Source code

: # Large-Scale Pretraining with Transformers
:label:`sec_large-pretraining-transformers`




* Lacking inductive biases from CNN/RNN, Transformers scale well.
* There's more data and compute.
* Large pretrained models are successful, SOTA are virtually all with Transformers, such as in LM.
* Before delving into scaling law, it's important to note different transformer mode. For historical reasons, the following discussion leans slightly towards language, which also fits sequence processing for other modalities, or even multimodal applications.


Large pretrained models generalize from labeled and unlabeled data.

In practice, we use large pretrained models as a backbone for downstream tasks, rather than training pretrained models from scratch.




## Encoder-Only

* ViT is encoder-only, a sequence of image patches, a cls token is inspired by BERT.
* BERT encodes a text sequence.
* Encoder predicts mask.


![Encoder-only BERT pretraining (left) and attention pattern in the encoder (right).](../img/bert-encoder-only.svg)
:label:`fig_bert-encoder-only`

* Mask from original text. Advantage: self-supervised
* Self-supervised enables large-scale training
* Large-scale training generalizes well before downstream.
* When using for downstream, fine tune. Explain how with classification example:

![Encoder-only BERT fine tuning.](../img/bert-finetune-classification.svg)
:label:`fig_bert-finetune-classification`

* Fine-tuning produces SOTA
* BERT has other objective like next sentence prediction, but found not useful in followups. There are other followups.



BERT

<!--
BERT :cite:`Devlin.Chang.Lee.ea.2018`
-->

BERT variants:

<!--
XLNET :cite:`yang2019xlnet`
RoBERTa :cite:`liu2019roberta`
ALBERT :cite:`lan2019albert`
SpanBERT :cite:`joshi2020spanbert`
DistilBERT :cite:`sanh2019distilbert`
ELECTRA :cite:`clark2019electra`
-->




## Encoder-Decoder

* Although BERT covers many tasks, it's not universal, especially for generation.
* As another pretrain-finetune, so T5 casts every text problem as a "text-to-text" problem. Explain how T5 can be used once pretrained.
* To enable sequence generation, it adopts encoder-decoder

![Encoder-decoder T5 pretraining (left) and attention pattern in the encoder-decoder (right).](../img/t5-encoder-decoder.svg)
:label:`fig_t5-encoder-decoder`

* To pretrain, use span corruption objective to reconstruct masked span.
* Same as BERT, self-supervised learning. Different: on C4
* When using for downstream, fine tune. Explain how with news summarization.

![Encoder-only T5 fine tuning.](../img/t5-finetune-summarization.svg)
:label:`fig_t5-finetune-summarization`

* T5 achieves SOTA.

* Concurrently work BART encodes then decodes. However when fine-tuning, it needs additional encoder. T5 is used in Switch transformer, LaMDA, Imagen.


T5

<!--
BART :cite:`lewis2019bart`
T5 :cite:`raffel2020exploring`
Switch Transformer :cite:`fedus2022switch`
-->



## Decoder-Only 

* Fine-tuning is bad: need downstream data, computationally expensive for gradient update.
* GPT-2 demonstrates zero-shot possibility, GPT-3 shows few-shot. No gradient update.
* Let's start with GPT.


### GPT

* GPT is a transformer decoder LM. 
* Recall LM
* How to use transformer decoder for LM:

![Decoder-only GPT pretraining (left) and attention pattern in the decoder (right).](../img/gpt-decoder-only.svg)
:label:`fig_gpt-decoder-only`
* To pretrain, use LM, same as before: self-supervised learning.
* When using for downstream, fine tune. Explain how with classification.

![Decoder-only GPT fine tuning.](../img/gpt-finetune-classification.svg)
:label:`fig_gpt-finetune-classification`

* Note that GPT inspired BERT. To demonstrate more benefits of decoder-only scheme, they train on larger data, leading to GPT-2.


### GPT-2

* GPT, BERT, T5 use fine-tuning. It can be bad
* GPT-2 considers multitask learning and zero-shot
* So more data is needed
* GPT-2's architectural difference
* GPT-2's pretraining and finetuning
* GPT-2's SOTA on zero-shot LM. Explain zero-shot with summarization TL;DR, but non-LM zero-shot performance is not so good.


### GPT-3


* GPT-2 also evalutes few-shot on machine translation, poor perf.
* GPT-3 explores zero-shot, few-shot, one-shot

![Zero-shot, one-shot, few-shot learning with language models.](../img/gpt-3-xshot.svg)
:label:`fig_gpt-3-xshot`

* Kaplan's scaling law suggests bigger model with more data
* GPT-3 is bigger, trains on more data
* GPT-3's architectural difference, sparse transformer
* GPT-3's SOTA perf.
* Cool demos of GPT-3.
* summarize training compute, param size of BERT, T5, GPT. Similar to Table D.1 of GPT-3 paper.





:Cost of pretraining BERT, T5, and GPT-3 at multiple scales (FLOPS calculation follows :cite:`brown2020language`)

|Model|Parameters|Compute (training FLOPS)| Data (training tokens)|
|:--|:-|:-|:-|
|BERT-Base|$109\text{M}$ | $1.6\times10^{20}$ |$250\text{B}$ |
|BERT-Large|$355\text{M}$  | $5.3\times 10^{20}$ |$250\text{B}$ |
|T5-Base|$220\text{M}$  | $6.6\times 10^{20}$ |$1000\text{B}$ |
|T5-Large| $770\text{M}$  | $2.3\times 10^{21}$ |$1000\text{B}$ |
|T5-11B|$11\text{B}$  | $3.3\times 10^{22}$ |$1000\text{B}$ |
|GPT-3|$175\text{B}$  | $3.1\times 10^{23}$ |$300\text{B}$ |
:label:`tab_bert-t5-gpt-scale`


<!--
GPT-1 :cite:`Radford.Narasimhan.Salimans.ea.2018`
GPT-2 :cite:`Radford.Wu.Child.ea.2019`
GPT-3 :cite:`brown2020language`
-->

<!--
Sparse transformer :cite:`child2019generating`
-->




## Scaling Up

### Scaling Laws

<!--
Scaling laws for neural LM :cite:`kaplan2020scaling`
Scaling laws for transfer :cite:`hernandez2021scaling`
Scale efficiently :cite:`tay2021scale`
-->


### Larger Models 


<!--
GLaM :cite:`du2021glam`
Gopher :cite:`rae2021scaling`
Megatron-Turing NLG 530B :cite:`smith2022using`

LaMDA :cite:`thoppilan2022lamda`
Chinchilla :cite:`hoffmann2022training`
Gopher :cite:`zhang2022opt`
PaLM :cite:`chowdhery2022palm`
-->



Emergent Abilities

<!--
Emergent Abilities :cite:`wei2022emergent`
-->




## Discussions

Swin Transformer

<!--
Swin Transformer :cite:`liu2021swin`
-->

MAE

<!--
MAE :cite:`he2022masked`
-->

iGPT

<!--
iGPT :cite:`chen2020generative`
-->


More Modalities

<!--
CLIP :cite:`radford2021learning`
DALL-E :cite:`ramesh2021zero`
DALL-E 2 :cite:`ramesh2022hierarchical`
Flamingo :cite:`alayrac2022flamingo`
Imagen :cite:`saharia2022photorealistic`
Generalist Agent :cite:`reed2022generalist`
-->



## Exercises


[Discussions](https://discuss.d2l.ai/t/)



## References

----

▶ **PROBLEM STATEMENT**
Using the entries above, return each line in which the word "Explain" occurs.

▶ **SOLUTION BELOW**
* When using for downstream, fine tune. Explain how with classification example:
* As another pretrain-finetune, so T5 casts every text problem as a "text-to-text" problem. Explain how T5 can be used once pretrained.
* When using for downstream, fine tune. Explain how with news summarization.
* When using for downstream, fine tune. Explain how with classification.
* GPT-2's SOTA on zero-shot LM. Explain zero-shot with summarization TL;DR, but non-LM zero-shot performance is not so good.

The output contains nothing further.